It is an excellent example of engineers designing interfaces for engineers without a good feedback loop.
Ironically, you just proved your point that engineers need to better understand how users are actually using their product, because their mental visualizations of how their product gets used is usually poor.
[1] https://docs.brew.sh/Analytics
1. It's anonymous
2. They're telling you they're doing it
3. You can opt out of it
Not saying that telemetry more valuable than privacy, just that it's a straightforward decision for a company to make when real benefits are only counterbalanced by abstract privacy concerns. This is why it's so universally applied across apps and tools developed commercially.
If I run "gh alias set foo bar", and that takes even a marginally perceptible amount of time, I'll feel like the tool I'm using is poorly built since a local alias obviously doesn't need network calls.
I do see that `gh` is spawning a child to do sending in the background (https://github.com/cli/cli/blob/3ad29588b8bf9f2390be652f46ee...), which also is something I'd be annoyed at since having background processes lingering in a shell's session is bad manners for a command that doesn't have a very good reason to do so.

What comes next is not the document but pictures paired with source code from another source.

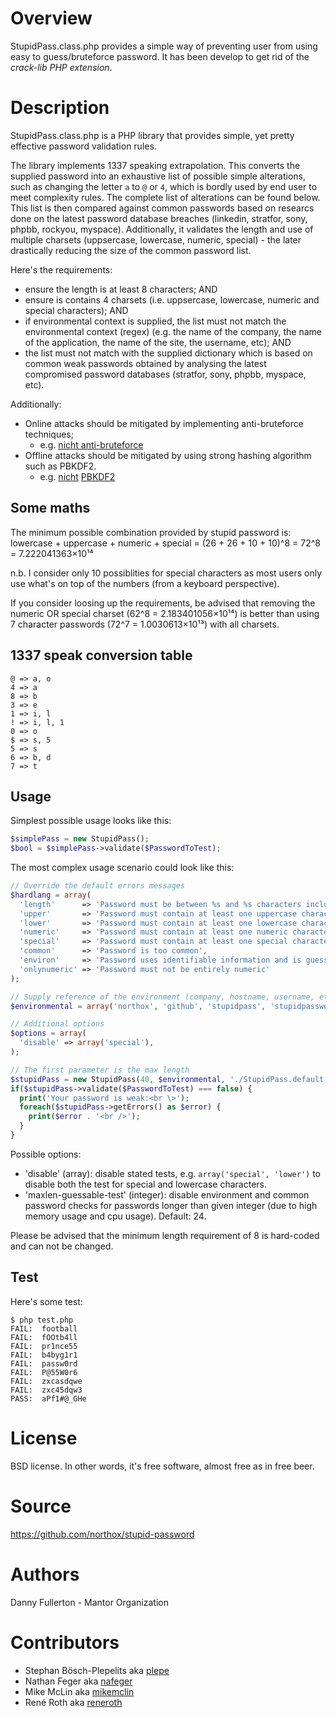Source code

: # Overview
StupidPass.class.php provides a simple way of preventing user from using easy to guess/bruteforce password. It has been develop to get rid of the *crack-lib PHP extension*.

# Description
StupidPass.class.php is a PHP library that provides simple, yet pretty effective password validation rules.

The library implements 1337 speaking extrapolation. This converts the supplied password into an exhaustive list of possible simple alterations, such as changing the letter `a` to `@` or `4`, which is bordly used by end user to meet complexity rules. The complete list of alterations can be found below. This list is then compared against common passwords based on researcs done on the latest password database breaches (linkedin, stratfor, sony, phpbb, rockyou, myspace). Additionally, it validates the length and use of multiple charsets (uppsercase, lowercase, numeric, special) - the later drastically reducing the size of the common password list.

Here's the requirements:

* ensure the length is at least 8 characters; AND
* ensure is contains 4 charsets (i.e. uppsercase, lowercase, numeric and special characters); AND
* if environmental context is supplied, the list must not match the environmental context (regex) (e.g. the name of the company, the name of the application, the name of the site, the username, etc); AND
* the list must not match with the supplied dictionary which is based on common weak passwords obtained by analysing the latest compromised password databases (stratfor, sony, phpbb, myspace, etc).

Additionally:

* Online attacks should be mitigated by implementing anti-bruteforce techniques; 
  * e.g. [nicht anti-bruteforce](https://github.com/northox/nicht/blob/master/lib/nicht/Nicht.class.php#L633)
* Offline attacks should be mitigated by using strong hashing algorithm such as PBKDF2.
  * e.g. [nicht](https://github.com/northox/nicht/blob/master/src/admin.php#L58) [PBKDF2](https://github.com/northox/nicht/blob/master/lib/nicht/MysqliNichtAuthPbkdf2.class.php#L65)

## Some maths
The minimum possible combination provided by stupid password is: lowercase + uppercase + numeric + special = (26 + 26 + 10 + 10)^8 = 72^8 = 7.222041363×10¹⁴

n.b. I consider only 10 possiblities for special characters as most users only use what's on top of the numbers (from a keyboard perspective).

If you consider loosing up the requirements, be advised that removing the numeric OR special charset (62^8 = 2.183401056×10¹⁴) is better than using 7 character passwords (72^7 = 1.0030613×10¹³) with all charsets.

## 1337 speak conversion table

    @ => a, o  
    4 => a
    8 => b
    3 => e
    1 => i, l
    ! => i, l, 1
    0 => o
    $ => s, 5
    5 => s
    6 => b, d
    7 => t

## Usage
Simplest possible usage looks like this:

```php
$simplePass = new StupidPass();
$bool = $simplePass->validate($PasswordToTest);
```

The most complex usage scenario could look like this:

```php
// Override the default errors messages
$hardlang = array(
  'length'      => 'Password must be between %s and %s characters inclusively',
  'upper'       => 'Password must contain at least one uppercase character',
  'lower'       => 'Password must contain at least one lowercase character',
  'numeric'     => 'Password must contain at least one numeric character',
  'special'     => 'Password must contain at least one special character',
  'common'      => 'Password is too common',
  'environ'     => 'Password uses identifiable information and is guessable',
  'onlynumeric' => 'Password must not be entirely numeric'
);

// Supply reference of the environment (company, hostname, username, etc)
$environmental = array('northox', 'github', 'stupidpass', 'stupidpassword');

// Additional options
$options = array(
  'disable' => array('special'),
);

// The first parameter is the max length
$stupidPass = new StupidPass(40, $environmental, './StupidPass.default.dict', $hardlang, $options);
if($stupidPass->validate($PasswordToTest) === false) {
  print('Your password is weak:<br \>');
  foreach($stupidPass->getErrors() as $error) {
    print($error . '<br />');
  }
}
```

Possible options:
* 'disable' (array): disable stated tests, e.g. `array('special', 'lower')` to disable both the test for special and lowercase characters.
* 'maxlen-guessable-test' (integer): disable environment and common password checks for passwords longer than given integer (due to high memory usage and cpu usage). Default: 24.

Please be advised that the minimum length requirement of 8 is hard-coded and can not be changed.

## Test
Here's some test:

    $ php test.php 
    FAIL:  football
    FAIL:  fOOtb4ll
    FAIL:  pr1nce55
    FAIL:  b4byg1r1
    FAIL:  passw0rd
    FAIL:  P@55W0r6
    FAIL:  zxcasdqwe
    FAIL:  zxc45dqw3
    PASS:  aPf1#@_GHe

# License
BSD license. In other words, it's free software, almost free as in free beer.

# Source
https://github.com/northox/stupid-password

# Authors
Danny Fullerton - Mantor Organization

# Contributors
- Stephan Bösch-Plepelits aka [plepe](https://github.com/plepe)
- Nathan Feger aka [nafeger](https://github.com/nafeger)
- Mike McLin aka [mikemclin](https://github.com/mikemclin)
- René Roth aka [reneroth](https://github.com/reneroth)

It's not that it's insufficient, new developers, product people and designers literally don't know how to make tasteful and useful decisions without first "asking users" by experimenting on them.

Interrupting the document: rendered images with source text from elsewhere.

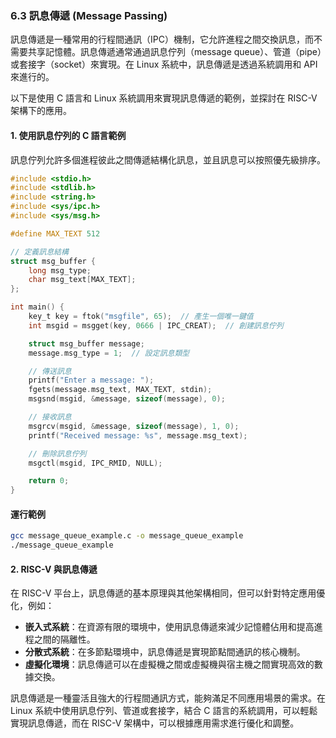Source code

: ### 6.3 訊息傳遞 (Message Passing)

訊息傳遞是一種常用的行程間通訊（IPC）機制，它允許進程之間交換訊息，而不需要共享記憶體。訊息傳遞通常通過訊息佇列（message queue）、管道（pipe）或套接字（socket）來實現。在 Linux 系統中，訊息傳遞是透過系統調用和 API 來進行的。

以下是使用 C 語言和 Linux 系統調用來實現訊息傳遞的範例，並探討在 RISC-V 架構下的應用。

#### 1. 使用訊息佇列的 C 語言範例

訊息佇列允許多個進程彼此之間傳遞結構化訊息，並且訊息可以按照優先級排序。

```c
#include <stdio.h>
#include <stdlib.h>
#include <string.h>
#include <sys/ipc.h>
#include <sys/msg.h>

#define MAX_TEXT 512

// 定義訊息結構
struct msg_buffer {
    long msg_type;
    char msg_text[MAX_TEXT];
};

int main() {
    key_t key = ftok("msgfile", 65);  // 產生一個唯一鍵值
    int msgid = msgget(key, 0666 | IPC_CREAT);  // 創建訊息佇列

    struct msg_buffer message;
    message.msg_type = 1;  // 設定訊息類型

    // 傳送訊息
    printf("Enter a message: ");
    fgets(message.msg_text, MAX_TEXT, stdin);
    msgsnd(msgid, &message, sizeof(message), 0);

    // 接收訊息
    msgrcv(msgid, &message, sizeof(message), 1, 0);
    printf("Received message: %s", message.msg_text);

    // 刪除訊息佇列
    msgctl(msgid, IPC_RMID, NULL);

    return 0;
}
```

#### 運行範例

```bash
gcc message_queue_example.c -o message_queue_example
./message_queue_example
```

#### 2. RISC-V 與訊息傳遞

在 RISC-V 平台上，訊息傳遞的基本原理與其他架構相同，但可以針對特定應用優化，例如：
- **嵌入式系統**：在資源有限的環境中，使用訊息傳遞來減少記憶體佔用和提高進程之間的隔離性。
- **分散式系統**：在多節點環境中，訊息傳遞是實現節點間通訊的核心機制。
- **虛擬化環境**：訊息傳遞可以在虛擬機之間或虛擬機與宿主機之間實現高效的數據交換。

訊息傳遞是一種靈活且強大的行程間通訊方式，能夠滿足不同應用場景的需求。在 Linux 系統中使用訊息佇列、管道或套接字，結合 C 語言的系統調用，可以輕鬆實現訊息傳遞，而在 RISC-V 架構中，可以根據應用需求進行優化和調整。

Used to be you built up an intuition for your user base, but considering everyone is changing jobs every year, I guess people don't have time for that anymore, so literally every decision is "data driven" and no user is super happy or not anymore, everyone is just "OK, that's fine".
All that said, having been in plenty of corporate environments I would be surprised if the data is anonymized and wouldn't be surprised if the primary motivator boils down to something like internal OKRs and politics.
The software user has no means to verify the explanation or disclosure is accurate or complete. Once the data is transferred to the company then the user has no control over where it goes, who sees it or how it is used
When the company states "We use the data for X" it is not promising to use the data for X in the future, nor does it prevent the company, or one of its "business partners", from using the data additionally for something else besides X
Why "explain" the reason for collecting telemetry
Why "disclose" how the data is used
What does this accomplish
This isn’t that surprising to me. Having usage data is important for many purposes. Even Debian has an opt-in usage tracker (popcon) to see wha packages they should keep supporting.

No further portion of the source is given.